Thomas Emswiler '82: Securing the Future for Federal Employees
|Tom and his wife Susan|
As a nonpolitical entity, Tom Emswiler's '82 agency does not take sides in the Social Security reform debate, but having its employees sharing the facts of the Thrift Savings Plan (TSP) is no problem - in fact, it's Tom's pleasure. "It is like a 401(k) plan," he says. "Employees opt to defer pre-tax dollars into one of five funds, including funds that track the Standard & Poor's 500 and the Wilshire 4,500 indexes."
The staff of less than 100 handles 3.5 million investors, $150 billion in assets and $1.4 billion in contributions a month. "We're small and efficient," Tom says, adding that " the program only costs six basis points, compared to the typical 50 to 150 basis points a privately managed fund would charge."
The plan has three types of investors:
- Pre-1984 employees, who can put up to 10 percent into the plan, but get no match since they retain their pre-TSP retirement plan.
- Post-1986 employees, who are eligible for up to a 4 percent match and a one percent automatic contribution.
- Uniformed services employees, who have the same benefits as the pre-1984 employees, but only have been eligible for the program since 2001.
Tom says the participation rates for those groups are 70 percent, 86 percent and 20 percent respectively. "I think the number of uniformed service participation will go up. Officers and NCO's are the largest group getting into it now. Once they get a history with it, they'll tell younger troops what a good deal it is."
As legal advisor, on any given day, Tom could be discussing any number of issues from fiduciary responsibility to the tax code to privacy issues to personnel law, a breadth of practice he enjoys. "There is always something new. It is very mission-oriented, like the Army. We're interested in doing the right thing."
A 20-year Army veteran, Tom does not hide his enthusiasm for the program. In his previous job with the Armed Forces Tax Council, he drafted legislation to allow the military into the plan.
"For a long time, some in the government said the military already had a retirement plan in place. They didn't see the need for it... It is a great plan. I wish it had been available when I was a young lieutenant, but I'm glad it is available for all the new uniformed personnel."
The son of a World War II pilot, Tom says he always held a favorable view of the military, but did not decide to go that route until his second year in law school when he interned with the Judge Advocate General's office. "It has taken me to a lot of interesting places, and provided a lot of interesting stories," he says.

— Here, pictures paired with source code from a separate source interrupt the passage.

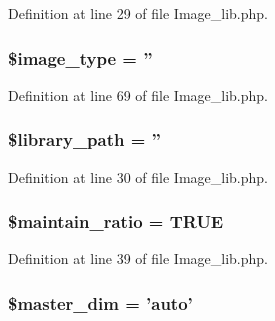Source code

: Definition at line 29 of file Image\-\_\-lib.\-php.

\hypertarget{class_c_i___image__lib_a939d6733d998cce893403d2f59f40317}{
\subsubsection[{\$image\-\_\-type}]{\setlength{\rightskip}{0pt plus 5cm}\$image\-\_\-type = ''}}\label{class_c_i___image__lib_a939d6733d998cce893403d2f59f40317}


Definition at line 69 of file Image\-\_\-lib.\-php.

\hypertarget{class_c_i___image__lib_ac09f7fc802884aae2149f1df0e53f17a}{
\subsubsection[{\$library\-\_\-path}]{\setlength{\rightskip}{0pt plus 5cm}\$library\-\_\-path = ''}}\label{class_c_i___image__lib_ac09f7fc802884aae2149f1df0e53f17a}


Definition at line 30 of file Image\-\_\-lib.\-php.

\hypertarget{class_c_i___image__lib_a7fe1beb3e7d60245c97c60ee4b668d93}{
\subsubsection[{\$maintain\-\_\-ratio}]{\setlength{\rightskip}{0pt plus 5cm}\$maintain\-\_\-ratio = T\-R\-U\-E}}\label{class_c_i___image__lib_a7fe1beb3e7d60245c97c60ee4b668d93}


Definition at line 39 of file Image\-\_\-lib.\-php.

\hypertarget{class_c_i___image__lib_ae86c3d7ce316cc0c48a8dcba8ae4130d}{
\subsubsection[{\$master\-\_\-dim}]{\setlength{\rightskip}{0pt plus 5cm}\$master\-\_\-dim = 'auto'}}\label{class_c_i___image__lib_ae86c3d7ce316cc0c48a8dcba8ae4130d}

One of the most rewarding but difficult experiences was working in the Pentagon Family Assistance Center, formed after Sept. 11, to aid families who lost loved ones in the attacks. The center opened Sept.12 and Tom helped set up the legal support staff. "It was really hard, but rewarding. You'd hear people's stories and see their loss. At the end of the day, you'd go home and the tears would just flow."
His other accomplishments include writing legislation making military wills uniform for all jurisdictions and allowing family members of military personnel to provide volunteer help in military legal offices. He also drafted several tax proposals for members of the armed forces that were enacted by Congress.
As for his career-long interest in tax law, he credits that to his OSU days. "I always had a vague notion that I'd get into international law," he says. "I took a liking to taxation. Professor Mike Rose was always accessible and he made tax law interesting."
Born and raised in Columbus, Tom attended Miami University before finishing his undergraduate work at OSU with his wife Susan, also an OSU graduate. They have two children: Tanya, a current OSU student, and Philip, an undergraduate at the University of Virginia, who is currently considering law schools.